With Mother’s day behind us, June is here along with our annual celebration of fatherhood, and it’s time to show dad some love. Hard to say if it’s seasonal or cultural, however, there is a tendency to pay less attention to Father’s Day than Mother’s Day. Researchers reported people spend an average of 75% more on Mother’s day than they do on Father’s day and that Mother’s day calls for more attention in general.
Let’s face it – men are very visual creatures. And because of that, I thought it would be interesting to analyze the Web performance of some of the sites you may have used to shop for pop from a visual user experience perspective.
For the past four weeks we have measured the technical performance, user experience and availability of 10 relevant e-retailers. The Web performance and user experience metrics collected includes the full page load time as well as the perceived metrics such as “first paint” and “above the fold” time; where first paint is the empirical measure of when the user would first see the page rendering, and when the user would see the page fully loaded in the displayed portion of the browser.
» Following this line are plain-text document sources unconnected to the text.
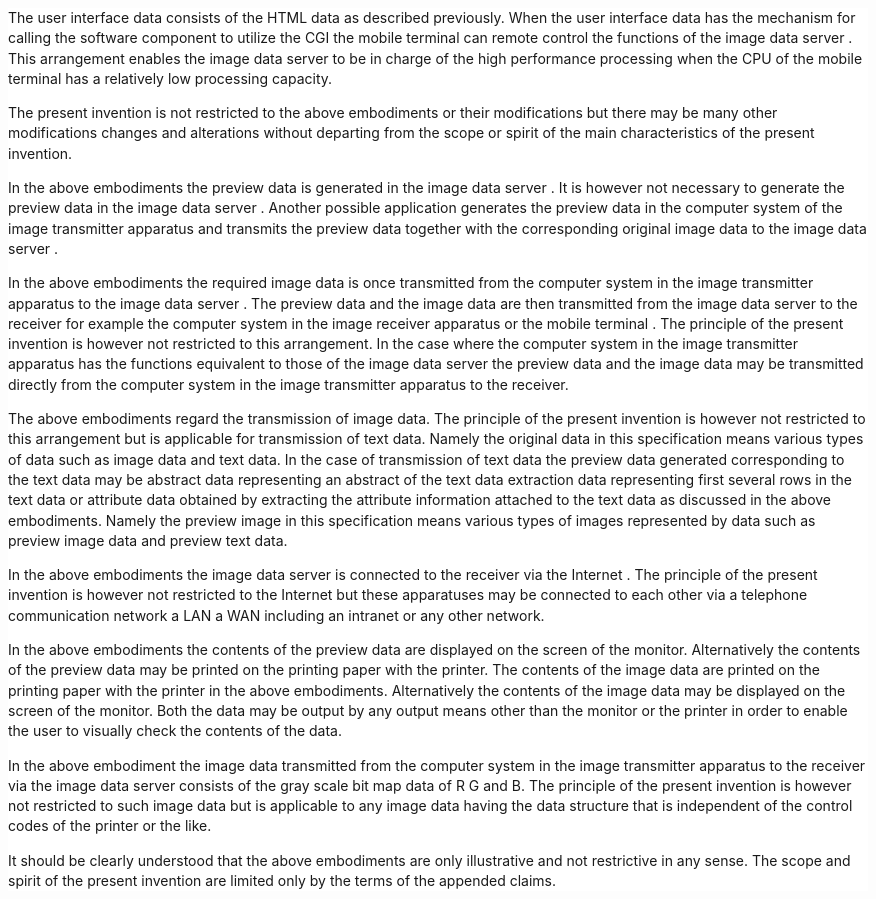 The user interface data consists of the HTML data as described previously. When the user interface data has the mechanism for calling the software component to utilize the CGI the mobile terminal can remote control the functions of the image data server . This arrangement enables the image data server to be in charge of the high performance processing when the CPU of the mobile terminal has a relatively low processing capacity.

The present invention is not restricted to the above embodiments or their modifications but there may be many other modifications changes and alterations without departing from the scope or spirit of the main characteristics of the present invention.

In the above embodiments the preview data is generated in the image data server . It is however not necessary to generate the preview data in the image data server . Another possible application generates the preview data in the computer system of the image transmitter apparatus and transmits the preview data together with the corresponding original image data to the image data server .

In the above embodiments the required image data is once transmitted from the computer system in the image transmitter apparatus to the image data server . The preview data and the image data are then transmitted from the image data server to the receiver for example the computer system in the image receiver apparatus or the mobile terminal . The principle of the present invention is however not restricted to this arrangement. In the case where the computer system in the image transmitter apparatus has the functions equivalent to those of the image data server the preview data and the image data may be transmitted directly from the computer system in the image transmitter apparatus to the receiver.

The above embodiments regard the transmission of image data. The principle of the present invention is however not restricted to this arrangement but is applicable for transmission of text data. Namely the original data in this specification means various types of data such as image data and text data. In the case of transmission of text data the preview data generated corresponding to the text data may be abstract data representing an abstract of the text data extraction data representing first several rows in the text data or attribute data obtained by extracting the attribute information attached to the text data as discussed in the above embodiments. Namely the preview image in this specification means various types of images represented by data such as preview image data and preview text data.

In the above embodiments the image data server is connected to the receiver via the Internet . The principle of the present invention is however not restricted to the Internet but these apparatuses may be connected to each other via a telephone communication network a LAN a WAN including an intranet or any other network.

In the above embodiments the contents of the preview data are displayed on the screen of the monitor. Alternatively the contents of the preview data may be printed on the printing paper with the printer. The contents of the image data are printed on the printing paper with the printer in the above embodiments. Alternatively the contents of the image data may be displayed on the screen of the monitor. Both the data may be output by any output means other than the monitor or the printer in order to enable the user to visually check the contents of the data.

In the above embodiment the image data transmitted from the computer system in the image transmitter apparatus to the receiver via the image data server consists of the gray scale bit map data of R G and B. The principle of the present invention is however not restricted to such image data but is applicable to any image data having the data structure that is independent of the control codes of the printer or the like.

It should be clearly understood that the above embodiments are only illustrative and not restrictive in any sense. The scope and spirit of the present invention are limited only by the terms of the appended claims.

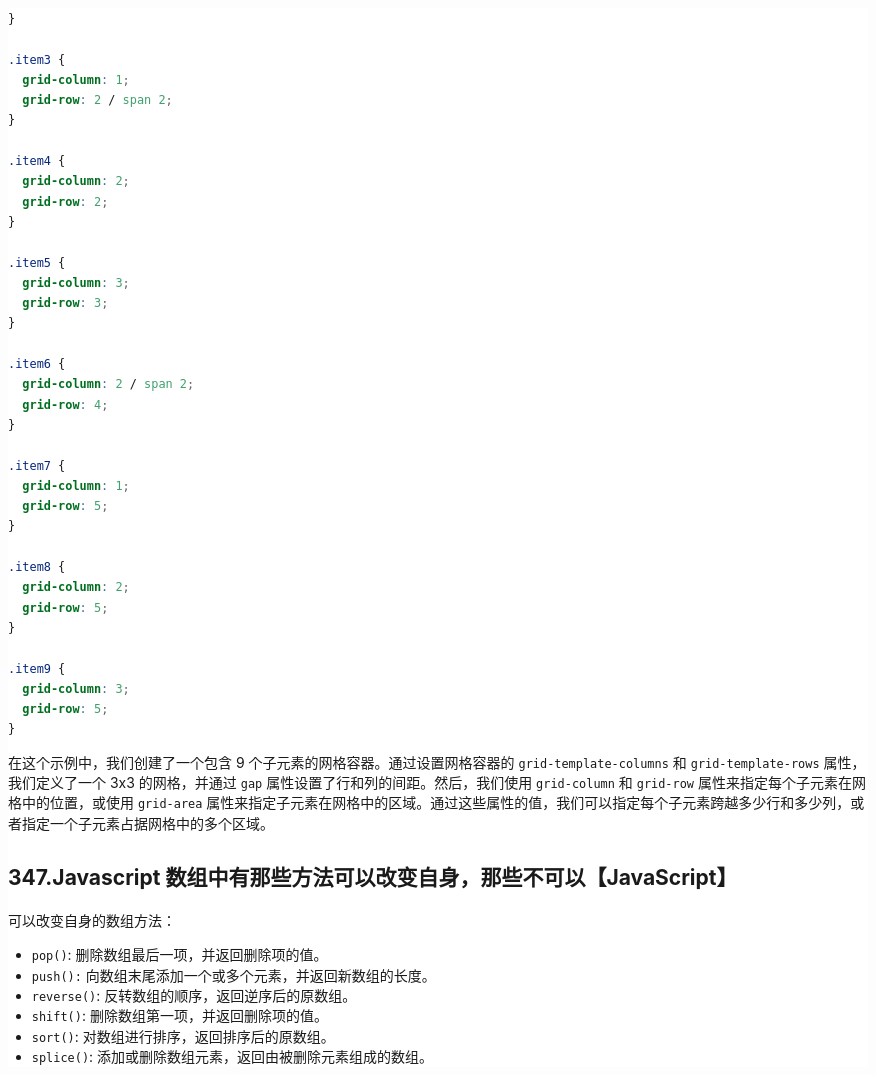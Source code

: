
 ```css
}

.item3 {
  grid-column: 1;
  grid-row: 2 / span 2;
}

.item4 {
  grid-column: 2;
  grid-row: 2;
}

.item5 {
  grid-column: 3;
  grid-row: 3;
}

.item6 {
  grid-column: 2 / span 2;
  grid-row: 4;
}

.item7 {
  grid-column: 1;
  grid-row: 5;
}

.item8 {
  grid-column: 2;
  grid-row: 5;
}

.item9 {
  grid-column: 3;
  grid-row: 5;
}
```

在这个示例中，我们创建了一个包含 9 个子元素的网格容器。通过设置网格容器的 `grid-template-columns` 和 `grid-template-rows` 属性，我们定义了一个 3x3 的网格，并通过 `gap` 属性设置了行和列的间距。然后，我们使用 `grid-column` 和 `grid-row` 属性来指定每个子元素在网格中的位置，或使用 `grid-area` 属性来指定子元素在网格中的区域。通过这些属性的值，我们可以指定每个子元素跨越多少行和多少列，或者指定一个子元素占据网格中的多个区域。

           

## 347.Javascript 数组中有那些方法可以改变自身，那些不可以【JavaScript】
      
可以改变自身的数组方法：

- `pop()`: 删除数组最后一项，并返回删除项的值。
- `push():` 向数组末尾添加一个或多个元素，并返回新数组的长度。
- `reverse()`: 反转数组的顺序，返回逆序后的原数组。
- `shift()`: 删除数组第一项，并返回删除项的值。
- `sort()`: 对数组进行排序，返回排序后的原数组。
- `splice()`: 添加或删除数组元素，返回由被删除元素组成的数组。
Data from the largest online retailers suggests that Top sites begin visually rendering for a user in just over a second while some of the other sites are delivering somewhat slower user experiences even though their technical performance metrics are comparable.
Speed is the new keystone in Web performance. Understanding what measure of speed best represents your website’s user experience is critical. If customer experience is a priority in your organization you really need to master all the measures of speed.
- The traditional technical metrics that capture how long it takes the network to deliver each and every Web page resource to the user’s browser.
- Timings from the Web browser itself that indicate progress in page rendering.
- And, perhaps most importantly, what the user perceives visually as the Web page is loading.
Let’s look at a specific example from our Father’s Day data (click the images to get a closer look):
First Paint: 1.1883 seconds
Above the fold: 3.3303 seconds
And while Amazon's statistics were okay, customers expect Web pages to load in three seconds or less. There’s plenty of research to back this up - one example is the study by Akamai which suggested that 75% of people might not return to a website that took longer than four seconds to load. Additional data presented in the same study by Fiona Fui-Hoon Nah at the University of Nebraska revealed that the tolerable load time from and end-user’s perspective dropped to two seconds. But what does speed really mean to the user?
While the benchmark is a page load time of three seconds or less, it might be “okay” if your full page response time is five seconds – why? Because there can be significant difference between technical and perceived performance meaning the page could be visible to the user in far less time than it takes to load every single page resource given how we build website today and the proliferation of third-party tags and content.
To a user, perception is reality! Welcome to the Matrix!